About this exercise: An exact copy of the listing is needed, with every line kept.

▬▬▬▬▬▬▬▬▬▬

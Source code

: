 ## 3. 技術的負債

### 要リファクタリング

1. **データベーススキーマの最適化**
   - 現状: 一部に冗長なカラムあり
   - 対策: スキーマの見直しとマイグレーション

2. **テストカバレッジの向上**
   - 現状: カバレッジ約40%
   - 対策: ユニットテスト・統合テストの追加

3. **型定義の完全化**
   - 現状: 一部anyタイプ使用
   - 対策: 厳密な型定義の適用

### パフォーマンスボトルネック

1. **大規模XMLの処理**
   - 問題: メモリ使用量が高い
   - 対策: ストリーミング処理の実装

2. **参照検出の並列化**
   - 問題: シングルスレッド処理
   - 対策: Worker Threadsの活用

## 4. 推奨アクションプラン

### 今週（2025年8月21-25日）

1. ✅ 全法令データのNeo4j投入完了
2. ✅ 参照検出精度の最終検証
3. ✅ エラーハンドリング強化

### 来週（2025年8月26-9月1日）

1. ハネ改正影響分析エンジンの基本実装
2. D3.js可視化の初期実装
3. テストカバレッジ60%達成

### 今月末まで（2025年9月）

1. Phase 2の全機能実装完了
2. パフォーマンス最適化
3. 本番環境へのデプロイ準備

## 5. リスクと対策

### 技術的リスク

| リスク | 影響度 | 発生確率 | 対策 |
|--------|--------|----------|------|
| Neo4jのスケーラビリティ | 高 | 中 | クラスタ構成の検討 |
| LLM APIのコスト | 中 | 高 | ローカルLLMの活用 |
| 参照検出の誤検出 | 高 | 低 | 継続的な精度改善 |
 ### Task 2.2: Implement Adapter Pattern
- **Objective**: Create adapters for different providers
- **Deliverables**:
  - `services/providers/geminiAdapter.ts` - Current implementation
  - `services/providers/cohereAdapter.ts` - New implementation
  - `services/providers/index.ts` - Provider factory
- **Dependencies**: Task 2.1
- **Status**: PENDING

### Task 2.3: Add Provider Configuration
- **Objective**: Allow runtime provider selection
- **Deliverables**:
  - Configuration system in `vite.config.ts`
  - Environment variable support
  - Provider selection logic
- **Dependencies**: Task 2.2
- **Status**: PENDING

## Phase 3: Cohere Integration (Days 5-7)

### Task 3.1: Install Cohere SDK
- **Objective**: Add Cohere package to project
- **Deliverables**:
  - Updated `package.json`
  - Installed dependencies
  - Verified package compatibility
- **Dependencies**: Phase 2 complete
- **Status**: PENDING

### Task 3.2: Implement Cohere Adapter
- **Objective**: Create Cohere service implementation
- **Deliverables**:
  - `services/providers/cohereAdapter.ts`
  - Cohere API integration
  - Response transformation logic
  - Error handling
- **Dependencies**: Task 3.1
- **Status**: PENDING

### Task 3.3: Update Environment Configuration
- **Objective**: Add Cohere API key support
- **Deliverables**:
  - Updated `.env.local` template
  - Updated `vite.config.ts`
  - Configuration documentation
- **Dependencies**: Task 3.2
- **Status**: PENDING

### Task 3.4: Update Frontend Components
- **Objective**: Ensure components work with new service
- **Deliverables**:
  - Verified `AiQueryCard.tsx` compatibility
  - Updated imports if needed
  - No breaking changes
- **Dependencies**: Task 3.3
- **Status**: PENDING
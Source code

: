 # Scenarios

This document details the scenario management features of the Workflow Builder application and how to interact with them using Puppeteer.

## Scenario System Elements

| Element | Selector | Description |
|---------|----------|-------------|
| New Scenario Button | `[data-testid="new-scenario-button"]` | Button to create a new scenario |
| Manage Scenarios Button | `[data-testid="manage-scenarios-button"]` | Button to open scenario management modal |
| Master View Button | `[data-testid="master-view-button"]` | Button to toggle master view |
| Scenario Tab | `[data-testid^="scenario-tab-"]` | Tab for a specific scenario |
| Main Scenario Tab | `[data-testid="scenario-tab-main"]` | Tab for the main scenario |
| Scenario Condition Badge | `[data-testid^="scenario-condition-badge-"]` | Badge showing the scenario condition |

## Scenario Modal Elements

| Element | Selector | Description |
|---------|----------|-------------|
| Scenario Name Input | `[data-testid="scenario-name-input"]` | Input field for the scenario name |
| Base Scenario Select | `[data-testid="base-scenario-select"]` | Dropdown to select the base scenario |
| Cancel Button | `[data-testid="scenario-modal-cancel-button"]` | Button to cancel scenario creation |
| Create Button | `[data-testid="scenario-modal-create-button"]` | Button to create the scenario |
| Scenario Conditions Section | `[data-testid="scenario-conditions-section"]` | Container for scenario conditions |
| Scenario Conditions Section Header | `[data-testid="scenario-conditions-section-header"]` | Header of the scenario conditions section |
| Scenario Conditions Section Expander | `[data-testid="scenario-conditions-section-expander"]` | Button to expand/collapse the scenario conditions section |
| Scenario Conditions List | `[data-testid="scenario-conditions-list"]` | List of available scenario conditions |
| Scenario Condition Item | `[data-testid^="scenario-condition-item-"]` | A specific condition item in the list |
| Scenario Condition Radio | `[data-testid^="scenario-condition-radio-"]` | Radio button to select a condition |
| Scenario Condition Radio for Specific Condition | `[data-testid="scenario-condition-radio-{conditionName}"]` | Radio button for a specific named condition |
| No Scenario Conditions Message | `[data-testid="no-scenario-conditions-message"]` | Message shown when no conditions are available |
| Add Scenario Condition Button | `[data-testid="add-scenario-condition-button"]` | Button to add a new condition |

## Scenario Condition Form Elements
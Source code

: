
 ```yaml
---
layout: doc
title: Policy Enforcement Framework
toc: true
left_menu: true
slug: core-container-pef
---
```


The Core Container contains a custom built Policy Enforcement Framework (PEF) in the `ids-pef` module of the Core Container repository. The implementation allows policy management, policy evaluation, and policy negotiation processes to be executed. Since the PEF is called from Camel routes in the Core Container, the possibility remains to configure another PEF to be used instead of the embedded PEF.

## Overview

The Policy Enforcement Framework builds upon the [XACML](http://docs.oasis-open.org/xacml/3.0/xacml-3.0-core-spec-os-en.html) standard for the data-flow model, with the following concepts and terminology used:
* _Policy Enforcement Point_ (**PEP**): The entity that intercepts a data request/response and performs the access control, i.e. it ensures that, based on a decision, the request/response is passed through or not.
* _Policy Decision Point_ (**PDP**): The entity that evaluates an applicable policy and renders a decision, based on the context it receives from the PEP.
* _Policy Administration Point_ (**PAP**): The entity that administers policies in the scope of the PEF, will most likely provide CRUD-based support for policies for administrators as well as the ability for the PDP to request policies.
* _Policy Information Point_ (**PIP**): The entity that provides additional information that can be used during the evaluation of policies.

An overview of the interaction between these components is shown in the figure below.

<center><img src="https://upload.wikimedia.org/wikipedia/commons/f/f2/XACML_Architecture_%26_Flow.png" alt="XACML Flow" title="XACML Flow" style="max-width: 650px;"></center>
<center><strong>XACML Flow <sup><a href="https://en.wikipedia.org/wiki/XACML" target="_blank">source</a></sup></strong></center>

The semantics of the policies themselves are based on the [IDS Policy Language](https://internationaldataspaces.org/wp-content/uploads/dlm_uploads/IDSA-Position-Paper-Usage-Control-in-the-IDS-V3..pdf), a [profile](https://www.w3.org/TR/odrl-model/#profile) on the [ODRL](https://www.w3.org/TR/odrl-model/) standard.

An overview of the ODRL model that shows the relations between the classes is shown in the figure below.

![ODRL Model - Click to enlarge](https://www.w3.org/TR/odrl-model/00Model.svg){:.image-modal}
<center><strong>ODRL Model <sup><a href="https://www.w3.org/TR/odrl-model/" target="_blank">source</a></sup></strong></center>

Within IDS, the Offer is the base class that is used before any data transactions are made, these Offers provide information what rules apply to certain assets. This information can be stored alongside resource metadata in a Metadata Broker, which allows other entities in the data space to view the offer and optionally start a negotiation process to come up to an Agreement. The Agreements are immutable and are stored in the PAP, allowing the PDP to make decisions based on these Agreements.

▬▬▬▬▬▬▬▬▬▬

Exercise response:
Source code

: ## 3. 技術的負債

### 要リファクタリング

1. **データベーススキーマの最適化**
   - 現状: 一部に冗長なカラムあり
   - 対策: スキーマの見直しとマイグレーション

2. **テストカバレッジの向上**
   - 現状: カバレッジ約40%
   - 対策: ユニットテスト・統合テストの追加

3. **型定義の完全化**
   - 現状: 一部anyタイプ使用
   - 対策: 厳密な型定義の適用

### パフォーマンスボトルネック

1. **大規模XMLの処理**
   - 問題: メモリ使用量が高い
   - 対策: ストリーミング処理の実装

2. **参照検出の並列化**
   - 問題: シングルスレッド処理
   - 対策: Worker Threadsの活用

## 4. 推奨アクションプラン

### 今週（2025年8月21-25日）

1. ✅ 全法令データのNeo4j投入完了
2. ✅ 参照検出精度の最終検証
3. ✅ エラーハンドリング強化

### 来週（2025年8月26-9月1日）

1. ハネ改正影響分析エンジンの基本実装
2. D3.js可視化の初期実装
3. テストカバレッジ60%達成

### 今月末まで（2025年9月）

1. Phase 2の全機能実装完了
2. パフォーマンス最適化
3. 本番環境へのデプロイ準備

## 5. リスクと対策

### 技術的リスク

| リスク | 影響度 | 発生確率 | 対策 |
|--------|--------|----------|------|
| Neo4jのスケーラビリティ | 高 | 中 | クラスタ構成の検討 |
| LLM APIのコスト | 中 | 高 | ローカルLLMの活用 |
| 参照検出の誤検出 | 高 | 低 | 継続的な精度改善 |
 ### Task 2.2: Implement Adapter Pattern
- **Objective**: Create adapters for different providers
- **Deliverables**:
  - `services/providers/geminiAdapter.ts` - Current implementation
  - `services/providers/cohereAdapter.ts` - New implementation
  - `services/providers/index.ts` - Provider factory
- **Dependencies**: Task 2.1
- **Status**: PENDING

### Task 2.3: Add Provider Configuration
- **Objective**: Allow runtime provider selection
- **Deliverables**:
  - Configuration system in `vite.config.ts`
  - Environment variable support
  - Provider selection logic
- **Dependencies**: Task 2.2
- **Status**: PENDING

## Phase 3: Cohere Integration (Days 5-7)

### Task 3.1: Install Cohere SDK
- **Objective**: Add Cohere package to project
- **Deliverables**:
  - Updated `package.json`
  - Installed dependencies
  - Verified package compatibility
- **Dependencies**: Phase 2 complete
- **Status**: PENDING

### Task 3.2: Implement Cohere Adapter
- **Objective**: Create Cohere service implementation
- **Deliverables**:
  - `services/providers/cohereAdapter.ts`
  - Cohere API integration
  - Response transformation logic
  - Error handling
- **Dependencies**: Task 3.1
- **Status**: PENDING

### Task 3.3: Update Environment Configuration
- **Objective**: Add Cohere API key support
- **Deliverables**:
  - Updated `.env.local` template
  - Updated `vite.config.ts`
  - Configuration documentation
- **Dependencies**: Task 3.2
- **Status**: PENDING

### Task 3.4: Update Frontend Components
- **Objective**: Ensure components work with new service
- **Deliverables**:
  - Verified `AiQueryCard.tsx` compatibility
  - Updated imports if needed
  - No breaking changes
- **Dependencies**: Task 3.3
- **Status**: PENDING
Source code

: # Scenarios

This document details the scenario management features of the Workflow Builder application and how to interact with them using Puppeteer.

## Scenario System Elements

| Element | Selector | Description |
|---------|----------|-------------|
| New Scenario Button | `[data-testid="new-scenario-button"]` | Button to create a new scenario |
| Manage Scenarios Button | `[data-testid="manage-scenarios-button"]` | Button to open scenario management modal |
| Master View Button | `[data-testid="master-view-button"]` | Button to toggle master view |
| Scenario Tab | `[data-testid^="scenario-tab-"]` | Tab for a specific scenario |
| Main Scenario Tab | `[data-testid="scenario-tab-main"]` | Tab for the main scenario |
| Scenario Condition Badge | `[data-testid^="scenario-condition-badge-"]` | Badge showing the scenario condition |

## Scenario Modal Elements

| Element | Selector | Description |
|---------|----------|-------------|
| Scenario Name Input | `[data-testid="scenario-name-input"]` | Input field for the scenario name |
| Base Scenario Select | `[data-testid="base-scenario-select"]` | Dropdown to select the base scenario |
| Cancel Button | `[data-testid="scenario-modal-cancel-button"]` | Button to cancel scenario creation |
| Create Button | `[data-testid="scenario-modal-create-button"]` | Button to create the scenario |
| Scenario Conditions Section | `[data-testid="scenario-conditions-section"]` | Container for scenario conditions |
| Scenario Conditions Section Header | `[data-testid="scenario-conditions-section-header"]` | Header of the scenario conditions section |
| Scenario Conditions Section Expander | `[data-testid="scenario-conditions-section-expander"]` | Button to expand/collapse the scenario conditions section |
| Scenario Conditions List | `[data-testid="scenario-conditions-list"]` | List of available scenario conditions |
| Scenario Condition Item | `[data-testid^="scenario-condition-item-"]` | A specific condition item in the list |
| Scenario Condition Radio | `[data-testid^="scenario-condition-radio-"]` | Radio button to select a condition |
| Scenario Condition Radio for Specific Condition | `[data-testid="scenario-condition-radio-{conditionName}"]` | Radio button for a specific named condition |
| No Scenario Conditions Message | `[data-testid="no-scenario-conditions-message"]` | Message shown when no conditions are available |
| Add Scenario Condition Button | `[data-testid="add-scenario-condition-button"]` | Button to add a new condition |

## Scenario Condition Form Elements
Source code

:
 ```yaml
---
layout: doc
title: Policy Enforcement Framework
toc: true
left_menu: true
slug: core-container-pef
---
```


The Core Container contains a custom built Policy Enforcement Framework (PEF) in the `ids-pef` module of the Core Container repository. The implementation allows policy management, policy evaluation, and policy negotiation processes to be executed. Since the PEF is called from Camel routes in the Core Container, the possibility remains to configure another PEF to be used instead of the embedded PEF.

## Overview

The Policy Enforcement Framework builds upon the [XACML](http://docs.oasis-open.org/xacml/3.0/xacml-3.0-core-spec-os-en.html) standard for the data-flow model, with the following concepts and terminology used:
* _Policy Enforcement Point_ (**PEP**): The entity that intercepts a data request/response and performs the access control, i.e. it ensures that, based on a decision, the request/response is passed through or not.
* _Policy Decision Point_ (**PDP**): The entity that evaluates an applicable policy and renders a decision, based on the context it receives from the PEP.
* _Policy Administration Point_ (**PAP**): The entity that administers policies in the scope of the PEF, will most likely provide CRUD-based support for policies for administrators as well as the ability for the PDP to request policies.
* _Policy Information Point_ (**PIP**): The entity that provides additional information that can be used during the evaluation of policies.

An overview of the interaction between these components is shown in the figure below.

<center><img src="https://upload.wikimedia.org/wikipedia/commons/f/f2/XACML_Architecture_%26_Flow.png" alt="XACML Flow" title="XACML Flow" style="max-width: 650px;"></center>
<center><strong>XACML Flow <sup><a href="https://en.wikipedia.org/wiki/XACML" target="_blank">source</a></sup></strong></center>

The semantics of the policies themselves are based on the [IDS Policy Language](https://internationaldataspaces.org/wp-content/uploads/dlm_uploads/IDSA-Position-Paper-Usage-Control-in-the-IDS-V3..pdf), a [profile](https://www.w3.org/TR/odrl-model/#profile) on the [ODRL](https://www.w3.org/TR/odrl-model/) standard.

An overview of the ODRL model that shows the relations between the classes is shown in the figure below.

![ODRL Model - Click to enlarge](https://www.w3.org/TR/odrl-model/00Model.svg){:.image-modal}
<center><strong>ODRL Model <sup><a href="https://www.w3.org/TR/odrl-model/" target="_blank">source</a></sup></strong></center>

Within IDS, the Offer is the base class that is used before any data transactions are made, these Offers provide information what rules apply to certain assets. This information can be stored alongside resource metadata in a Metadata Broker, which allows other entities in the data space to view the offer and optionally start a negotiation process to come up to an Agreement. The Agreements are immutable and are stored in the PAP, allowing the PDP to make decisions based on these Agreements.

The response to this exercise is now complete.